[llvm-commits] Using SCEVExpander for Polly (was Re: [PATCH] Multidimensional Array Index Delinearization Analysis)

Mon Oct 1 11:00:01 PDT 2012

On Oct 1, 2012, at 1:59 AM, Tobias Grosser <tobias at grosser.es> wrote:

> On 09/29/2012 04:34 AM, Andrew Trick wrote:
>> 
>> On Sep 27, 2012, at 3:11 AM, Tobias Grosser <tobias at grosser.es> wrote:
>> 
>>> On 09/27/2012 11:29 AM, Sameer Sahasrabuddhe wrote:
>>>> 
>>>> Hi Hal,
>>>> 
>>>> I tried the version from Delinearization-20120926.patch on a Fortran
>>>> loopnest, with -O3 before invoking delinearization. See attached file
>>>> "m.pre.ll".
>>>> 
>>>> The delinearizer misses out on the negation expression implemented as
>>>> an XOR (the value "%not"):
>>>> 
>>>>     ~n = -n - 1
>>>> 
>>>> As a result, the "n" above is not available as a possible term in a GCD.
>>>> It worked when I manually substituted that negation with its expansion.
>>>> I am not sure if this should be handled as an additional method
>>>> "addPolysForXor()", or the IR itself should be modified as a precursor
>>>> to delinearization. This expansion is similar to what happens in
>>>> ScalarEvolution::getNotSCEV().
>>> 
>>> It seems we would need to mirror a lot of pattern matching from ScalarEvolution. Working directly on SCEVs could avoid this.
>>> 
>>> Another remark comping from a similar angle. The current analysis is not on demand, but always iterates over all instructions. I have the feeling within LLVM, people try to perform analysis on demand (e.g. Prestons Dependency Analysis, but also ScalarEvolution). Working directly on SCEVs would make it easy to do an on-demand analysis that is only called for the scevs used by memory access instructions.
>>> 
>>> @Andrew: I remember you mentioned that ScalarEvolution has some design problems. Could you elaborate on them and if they would cause issues in this context?
> 
> Hi Andrew,
> 
>> If we ignore SCEVExpander and only consider SCEV-the-analysis, then we have a pretty robust system. There are a few issues:
>> - LCSSA form artificially limits analysis.
>> - SCEV inherently cannot preserve nsw/nuw flags. When it attempts to do it, the results can depend on the query order.
>> - Expressions with sext/zext/trunc do not have a canonical form.
>> - SCEV queries can take time exponential to the expression depth (mainly a problem because of sext/zext/trunc).
>> 
>> SCEV should be just fine within a single loop nest with simple induction variable expressions.
> 
> What is a single loop nest? Or better, what would be more complex than a single loop nest?
> 
> Is this is a single loop nest?
> 
> | for i
> |   for j
> 
> This as well?
> 
> | for i
> |  for j
> |
> | for k
> 
> Or just if it is surrounded by a common loop? Do you have an example for something that is not a single loop nest?
> 
> I am interested, as we use SCEV to derive loop bounds and array subscripts in Polly. We basically base our high level loop transformations on SCEV. Until now, I did not see any problems. This
> may be due to the constraints we put on the kind of loop nests we optimize, but also because we have been lucky so far. Do you think it was a bad decision to base Polly on SCEV?
> 
> I was actually even thinking of "improving" Polly by using SCEVExpander
> extensively. When recreating a new loop structure we move basic blocks from the old loop nest to a new one. For now, we use the old indvars pass to rewrite all loops to single induction variable loops. This allows us to rewrite the blocks by replacing the explicitly available old induction variables with the ones of the new loop nest. To remove the need for the old indvars pass, I was thinking of rewriting based on SCEVs. I would basically take the SCEV of a value that I want to rewrite
> and I would replace all AddRec expressions that reference an old iv, with a reference to the newly calculated ivs. I would then use the SCEVExpander to code generate these 'updated' SCEVs. Does this sound like a good idea or what kind of problems would I face with this approach?
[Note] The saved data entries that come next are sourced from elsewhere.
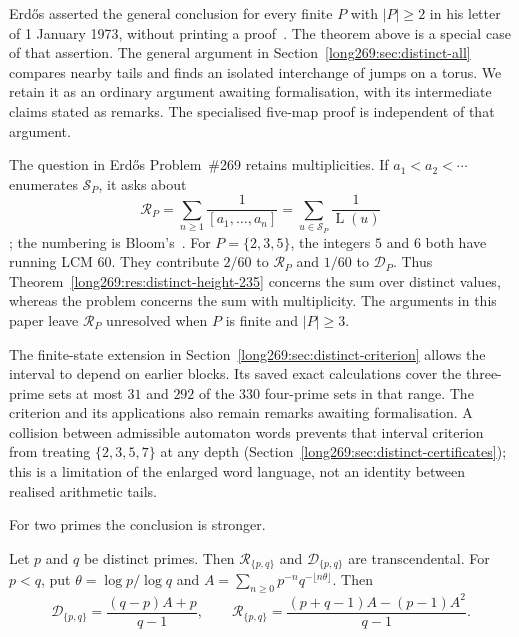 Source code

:\documentclass[11pt]{article}
\theoremstyle{remark}
\theoremstyle{plain}
\newcommand{\Lprefix}{\operatorname{L}}
\begin{document}
Erd\H{o}s asserted the general conclusion for every finite $P$ with
$|P|\ge2$ in his letter of 1 January 1973, without printing a
proof~\cite[p.~335]{erdos1974letter}. The theorem above is a special case
of that assertion. The general argument in
Section~\ref{long269:sec:distinct-all} compares nearby tails and finds an
isolated interchange of jumps on a torus. We retain it as an ordinary
argument awaiting formalisation, with its intermediate claims stated as
remarks. The specialised five-map proof is independent of that argument.

The question in Erd\H{o}s Problem~\#269 retains multiplicities. If
$a_1<a_2<\cdots$ enumerates $\mathcal S_P$, it asks about
\[
 \mathcal R_P=\sum_{n\ge1}\frac1{[a_1,\ldots,a_n]}
             =\sum_{u\in\mathcal S_P}\frac1{\Lprefix(u)}
\]
\cite[p.~65]{erdosgraham1980}\cite[p.~106]{erdos1988}; the numbering is
Bloom's~\cite{erdosproblems}. For $P=\{2,3,5\}$, the integers $5$ and $6$
both have running LCM $60$. They contribute $2/60$ to $\mathcal R_P$ and
$1/60$ to $\mathcal D_P$. Thus Theorem~\ref{long269:res:distinct-height-235}
concerns the sum over distinct values, whereas the problem concerns
the sum with multiplicity. The arguments in this paper leave
$\mathcal R_P$ unresolved when $P$ is finite and $|P|\ge3$.

The finite-state extension in
Section~\ref{long269:sec:distinct-criterion} allows the interval to depend
on earlier blocks. Its saved exact calculations cover the three-prime
sets at most $31$ and $292$ of the $330$ four-prime sets in that range.
The criterion and its applications also remain remarks awaiting
formalisation. A collision between admissible automaton words prevents
that interval criterion from treating $\{2,3,5,7\}$ at any depth
(Section~\ref{long269:sec:distinct-certificates}); this is a limitation of
the enlarged word language, not an identity between realised arithmetic
tails.

For two primes the conclusion is stronger.

\begin{theorem}\label{long269:res:lead-two-prime}
Let $p$ and $q$ be distinct primes.  Then $\mathcal R_{\{p,q\}}$ and
$\mathcal D_{\{p,q\}}$ are transcendental.
For $p<q$, put $\theta=\log p/\log q$ and
$A=\sum_{n\ge0}p^{-n}q^{-\lfloor n\theta\rfloor}$. Then
\[
 \mathcal D_{\{p,q\}}=\frac{(q-p)A+p}{q-1},\qquad
 \mathcal R_{\{p,q\}}=\frac{(p+q-1)A-(p-1)A^2}{q-1}.
\]
\end{theorem}
\end{document}
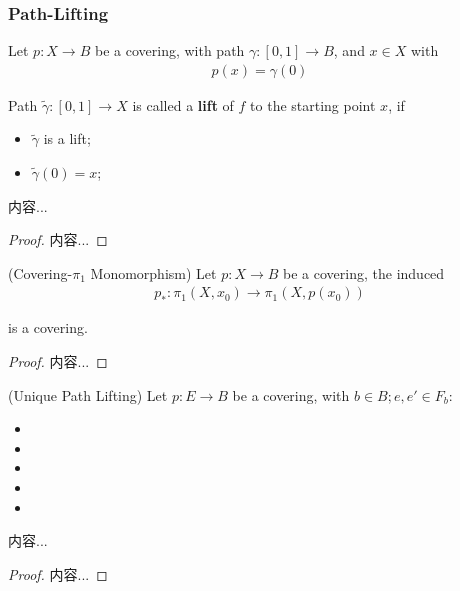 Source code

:\documentclass[Total.tex]{subfiles}
\begin{document}
			\subsubsection{Path-Lifting}
			\begin{Def}
				Let $p:X\rightarrow B$ be a covering, with path $\gamma:[0,1]\rightarrow B$, and $x\in X$ with 
				\begin{gather*}
					p(x)=\gamma(0)
				\end{gather*}
				
				Path $\tilde{\gamma}:[0,1]\rightarrow X$ is called a \textbf{lift} of $f$ to the starting point $x$, if
				\begin{itemize}
					\item $\tilde{\gamma}$ is a lift;
					\item $\tilde{\gamma}(0)=x$;
				\end{itemize}
			\end{Def}
			\begin{proposition}
				内容...
			\end{proposition}
			\begin{proof}
				内容...
			\end{proof}
			
			\begin{proposition}
				(Covering-$\pi_1$ Monomorphism) Let $p:X\rightarrow B$ be a covering, the induced
				\begin{gather*}
					p_*:\pi_1(X,x_0)\rightarrow \pi_1(X,p(x_0))
				\end{gather*}
				
				is a covering.
			\end{proposition}
			\begin{proof}
				内容...
			\end{proof}
			\begin{proposition}
				(Unique Path Lifting) Let $p:E\rightarrow B$ be a covering, with $b\in B;e,e'\in F_b$:
				\begin{itemize}
					\item 
					\item 
					\item 
					\item 
					\item 
				\end{itemize}
			\end{proposition}
			\begin{proposition}
				内容...
			\end{proposition}
			\begin{proof}
				内容...
			\end{proof}
			
\end{document}
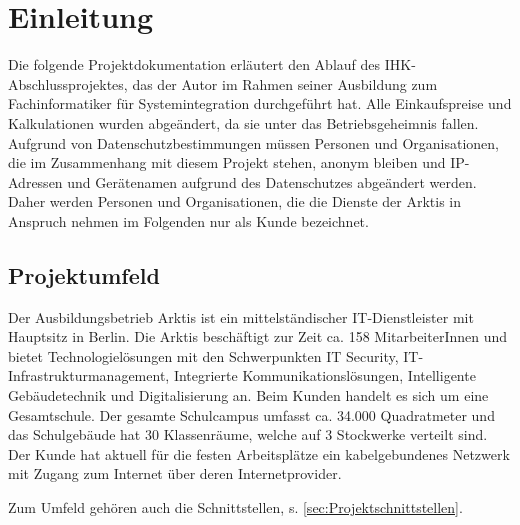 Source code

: \newpage
\section{Einleitung}
\label{sec:Einleitung}
Die folgende Projektdokumentation erläutert den Ablauf des IHK-Abschlussprojektes, das der Autor im Rahmen seiner Ausbildung zum Fachinformatiker für Systemintegration durchgeführt hat. 
Alle Einkaufspreise und Kalkulationen wurden abgeändert, da sie unter das Betriebsgeheimnis fallen. 
Aufgrund von Datenschutzbestimmungen müssen Personen und Organisationen, die im Zusammenhang mit diesem Projekt stehen, anonym bleiben und IP-Adressen und Gerätenamen aufgrund des Datenschutzes abgeändert werden. 
 Daher werden Personen und Organisationen, die die Dienste der \ac{Arktis} in Anspruch nehmen im Folgenden nur als Kunde bezeichnet. 

\subsection{Projektumfeld} 
\label{sec:Projektumfeld}
Der Ausbildungsbetrieb \acs{Arktis} ist ein mittelständischer IT-Dienstleister mit Hauptsitz in Berlin. Die \ac{Arktis} beschäftigt zur Zeit ca. 158 MitarbeiterInnen und bietet Technologielösungen mit den Schwerpunkten IT Security, IT-Infrastrukturmanagement, Integrierte Kommunikationslösungen, Intelligente Gebäudetechnik und Digitalisierung an. Beim Kunden handelt es sich um eine Gesamtschule. Der gesamte Schulcampus umfasst ca. 34.000 Quadratmeter und das Schulgebäude hat 30 Klassenräume, welche auf 3 Stockwerke verteilt sind. Der Kunde hat aktuell für die festen Arbeitsplätze ein kabelgebundenes Netzwerk mit Zugang zum Internet über deren Internetprovider.   

Zum Umfeld gehören auch die Schnittstellen, s. \ref{sec:Projektschnittstellen}.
I think it's a good decision to base Polly on SCEV. The need to support SCEVExpander does introduce complexity that I don't like, so I'd prefer standard passes avoid SCEVExpander (while continuing to use SCEV). However, SCEVExpander was designed for the situation where you want to restructure and rewrite the entire loop. So it may actually be the best approach for you.

In addition to the SCEV issues above, there are problems that you may run into with 
SCEVExpander. There are a couple of specific, somewhat minor issues:

- Rematerializing geps from an expression involving pointer arithmetic. The expression may refer to multiple pointer-type expressions, so we don't know the gep base.

- Hoisting operations that may trap (UDiv)

More generally, I think that SCEVExpander is a bad fit for incremental optimization because there's no clear way to associate a SCEV with the IR that produced it. We may end up rewriting induction variables in other loops just to perform the most minor transformation. I added logic to reuse induction variables as much as possible, but it gets very tricky especially with a mix a pointers and integers of different sizes.

A related problem is that we don't know where the boundary of SCEV analysis should be. It is designed as a global analysis, but the client usually wants an expression only involving the current loop nest. LCSSA bounds the analysis in some cases, but it is entirely arbitrary.

So, for your sibling loops:
for i
  for j
for k

Recurrences over k may or may not contain recurrences over i.

You should probably look carefully at the SCEVs produced in the cases that you care about to see what kind of problems you may have. If you only expanding some known set of recurrences that match the new induction variables that you have selected, then SCEVExpander will probably work for you.

-Andy